The present invention is a laser illuminator for producing a laser beam to provide warning and/or visual impairment. The laser illuminator includes electronic control means, a fiber optic means and a means for mounting. The present invention is designed to be used in a laser security device to generate a laser beam to illuminate and/or create temporary visual impairment of a potential adversary. In the preferred mode, the present invention is powered by a power source within the laser security device to provide a visual deterrent to an adversary which results in hesitation, delay, distraction, surrender or retreat.

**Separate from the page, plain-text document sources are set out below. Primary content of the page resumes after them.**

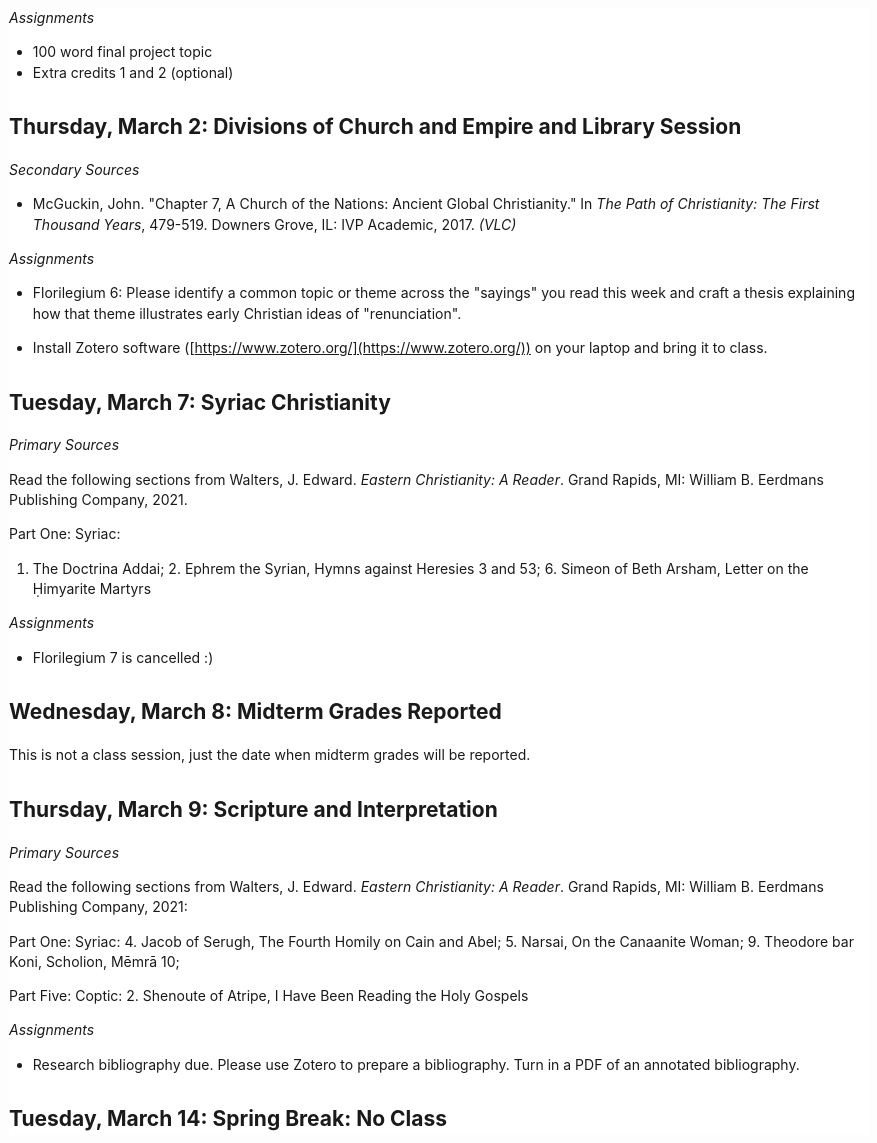 *Assignments*
- 100 word final project topic
- Extra credits 1 and 2 (optional)

##	Thursday, March 2:	Divisions of Church and Empire and Library Session
*Secondary Sources*

- McGuckin, John. "Chapter 7, A Church of the Nations: Ancient Global Christianity." In *The Path of Christianity: The First Thousand Years*,  479-519. Downers Grove, IL: IVP Academic, 2017. *(VLC)*

*Assignments*

- Florilegium 6: Please identify a common topic or theme across the "sayings" you read this week and craft a thesis explaining how that theme illustrates early Christian ideas of "renunciation".

- Install Zotero software ([https://www.zotero.org/](https://www.zotero.org/)) on your laptop and bring it to class.

##	Tuesday, March 7:	Syriac Christianity

*Primary Sources*

Read the following sections from Walters, J. Edward. *Eastern Christianity: A Reader*. Grand Rapids, MI: William B. Eerdmans Publishing Company, 2021.

Part One: Syriac:
1. The Doctrina Addai; 2. Ephrem the Syrian, Hymns against Heresies 3 and 53; 6. Simeon of Beth Arsham, Letter on the Ḥimyarite Martyrs

*Assignments*

- Florilegium 7 is cancelled :)

##	Wednesday, March 8:	Midterm Grades Reported
This is not a class session, just the date when midterm grades will be reported.

##	Thursday, March 9:	Scripture and Interpretation

*Primary Sources*

Read the following sections from Walters, J. Edward. *Eastern Christianity: A Reader*. Grand Rapids, MI: William B. Eerdmans Publishing Company, 2021:

Part One: Syriac: 4. Jacob of Serugh, The Fourth Homily on Cain and Abel; 5. Narsai, On the Canaanite Woman; 9. Theodore bar Koni, Scholion, Mēmrā 10;

Part Five: Coptic: 2. Shenoute of Atripe, I Have Been Reading the Holy Gospels

*Assignments*

- Research bibliography due. Please use Zotero to prepare a bibliography. Turn in a PDF of an annotated bibliography.

##	Tuesday, March 14:	Spring Break: No Class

The means for mounting provides a seal against external moisture and dust to protect internal components and is preferably dimensioned to fit within a laser security device.
FIG. 1 is a graph illustrating the intensity profile through the two axes of a semiconductor laser output beam identifying the laser's high peak intensity and the elliptical beam shape;
FIG. 2 is a graph illustrating the intensity profile of the laser output beam from the present invention identifying a smooth intensity profile and circular beam shape;
FIG. 3 is an exploded view of the laser illuminator of the present invention;
FIG. 4a is a cross-sectional view of the laser illuminator of the present invention depicting the relationship of various elements as assembled;
FIG. 4b is a cross-sectional view of a portion of the laser illuminator shown in FIG. 4b illustrating a multi-element lens;
FIG. 5 is a graph illustrating optimum fiber optic cable length employed by the present invention;
FIG. 5a is a detailed cross sectional view of several fiber optic cable assembly components of the present invention;
FIG. 6 depicts variable distance "a" between the laser diode and the gradient index lens, and distance "b" between the gradient index lens and one end of a fiber optic cable, all of the present invention;
FIG. 7 is a graph illustrating the effect on the gradient index lens on the output performance at variable distances "b" as depicted in FIG. 6;
FIG. 8 illustrates the thermoelectric cooler power supply circuit of the present invention;
FIG. 8a illustrates the means for controlling a laser diode's power of the present invention;
FIG. 8b illustrates the means for electrically timing of the present invention that provides flashing at a rate of 8 Hertz after 10 seconds of continuous operation;
FIG. 8c illustrates the laser socket board circuit diagram which serves as an interface between the laser diode and the remaining three circuit boards; and
FIG. 9 shows the preferred embodiment of the present invention when employed within a laser security device.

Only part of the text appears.